Try it
Return exactly the span of lines in the following data that opens with the line containing "The specialization $\ell=L_*$" and closes with the line containing "For each fixed". Include nothing else.

───── Provided records ─────

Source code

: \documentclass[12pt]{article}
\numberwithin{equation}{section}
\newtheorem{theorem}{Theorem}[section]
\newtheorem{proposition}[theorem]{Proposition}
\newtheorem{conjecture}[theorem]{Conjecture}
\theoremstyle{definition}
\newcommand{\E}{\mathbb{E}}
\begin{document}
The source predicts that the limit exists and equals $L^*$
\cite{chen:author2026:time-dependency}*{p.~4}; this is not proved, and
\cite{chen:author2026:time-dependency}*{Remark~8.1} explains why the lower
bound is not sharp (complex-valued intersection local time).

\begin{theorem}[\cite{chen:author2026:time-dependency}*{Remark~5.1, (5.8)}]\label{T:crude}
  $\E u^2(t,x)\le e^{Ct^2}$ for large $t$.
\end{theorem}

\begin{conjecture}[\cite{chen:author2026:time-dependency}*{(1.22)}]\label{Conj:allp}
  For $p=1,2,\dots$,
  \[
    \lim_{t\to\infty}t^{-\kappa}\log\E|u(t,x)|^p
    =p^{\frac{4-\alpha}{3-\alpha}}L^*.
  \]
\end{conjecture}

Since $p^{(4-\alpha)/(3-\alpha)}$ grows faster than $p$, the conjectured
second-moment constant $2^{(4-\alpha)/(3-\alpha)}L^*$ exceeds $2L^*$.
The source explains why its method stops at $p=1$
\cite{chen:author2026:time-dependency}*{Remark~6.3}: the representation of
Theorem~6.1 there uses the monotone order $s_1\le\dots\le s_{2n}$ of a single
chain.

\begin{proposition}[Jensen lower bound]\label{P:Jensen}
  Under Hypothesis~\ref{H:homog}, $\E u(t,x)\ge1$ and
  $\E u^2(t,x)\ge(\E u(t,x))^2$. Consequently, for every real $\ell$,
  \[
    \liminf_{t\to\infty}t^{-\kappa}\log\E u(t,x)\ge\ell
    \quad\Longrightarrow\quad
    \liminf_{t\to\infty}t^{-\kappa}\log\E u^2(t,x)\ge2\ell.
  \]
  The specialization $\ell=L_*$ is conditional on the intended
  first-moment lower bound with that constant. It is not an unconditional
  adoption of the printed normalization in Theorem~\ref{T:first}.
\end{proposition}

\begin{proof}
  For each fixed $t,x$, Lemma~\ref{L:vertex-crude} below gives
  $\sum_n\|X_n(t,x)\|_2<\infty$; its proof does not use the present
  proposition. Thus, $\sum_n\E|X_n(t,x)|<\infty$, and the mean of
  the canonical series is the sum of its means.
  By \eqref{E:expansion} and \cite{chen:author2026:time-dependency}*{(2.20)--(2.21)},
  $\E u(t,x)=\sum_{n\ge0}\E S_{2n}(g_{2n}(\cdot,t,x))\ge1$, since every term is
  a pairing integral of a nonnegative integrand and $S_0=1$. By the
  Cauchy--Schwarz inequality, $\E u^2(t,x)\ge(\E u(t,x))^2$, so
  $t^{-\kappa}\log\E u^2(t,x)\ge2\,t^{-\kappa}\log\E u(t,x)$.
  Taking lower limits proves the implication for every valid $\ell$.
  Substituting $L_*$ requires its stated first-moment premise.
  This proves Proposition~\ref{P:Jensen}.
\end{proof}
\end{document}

─────
───── Provided records ─────

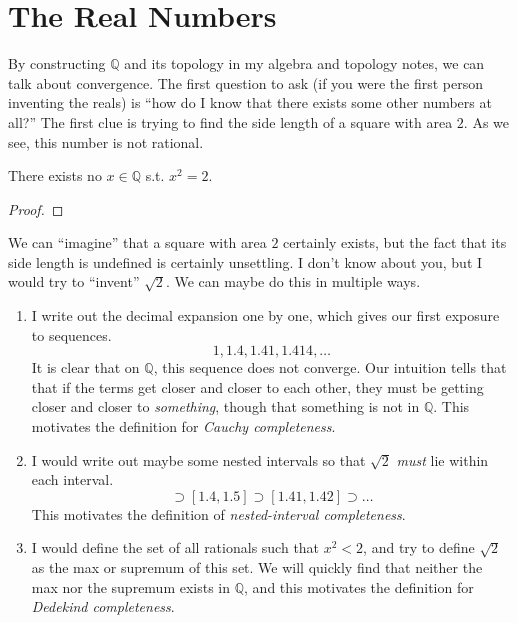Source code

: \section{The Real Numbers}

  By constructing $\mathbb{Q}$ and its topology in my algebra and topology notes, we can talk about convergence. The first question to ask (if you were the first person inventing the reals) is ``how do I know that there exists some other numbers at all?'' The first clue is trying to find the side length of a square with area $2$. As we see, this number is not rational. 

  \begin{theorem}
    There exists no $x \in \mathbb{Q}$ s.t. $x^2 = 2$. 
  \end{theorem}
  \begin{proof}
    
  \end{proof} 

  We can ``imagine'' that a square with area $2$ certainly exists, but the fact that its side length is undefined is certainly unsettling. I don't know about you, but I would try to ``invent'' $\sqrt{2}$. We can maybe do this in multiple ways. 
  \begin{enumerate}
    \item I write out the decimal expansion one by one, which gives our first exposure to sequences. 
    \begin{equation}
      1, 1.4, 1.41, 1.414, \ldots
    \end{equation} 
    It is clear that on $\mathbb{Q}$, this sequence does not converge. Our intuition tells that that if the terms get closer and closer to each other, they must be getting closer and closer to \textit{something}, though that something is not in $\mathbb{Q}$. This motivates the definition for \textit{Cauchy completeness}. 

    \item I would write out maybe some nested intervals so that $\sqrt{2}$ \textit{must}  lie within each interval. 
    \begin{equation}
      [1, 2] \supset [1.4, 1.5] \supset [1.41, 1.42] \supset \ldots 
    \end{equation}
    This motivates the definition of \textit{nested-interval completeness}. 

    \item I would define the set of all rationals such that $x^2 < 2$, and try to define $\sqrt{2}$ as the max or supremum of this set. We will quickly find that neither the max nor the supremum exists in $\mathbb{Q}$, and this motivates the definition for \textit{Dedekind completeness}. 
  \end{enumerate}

─────

Your response
  The specialization $\ell=L_*$ is conditional on the intended
  first-moment lower bound with that constant. It is not an unconditional
  adoption of the printed normalization in Theorem~\ref{T:first}.
\end{proposition}

\begin{proof}
  For each fixed $t,x$, Lemma~\ref{L:vertex-crude} below gives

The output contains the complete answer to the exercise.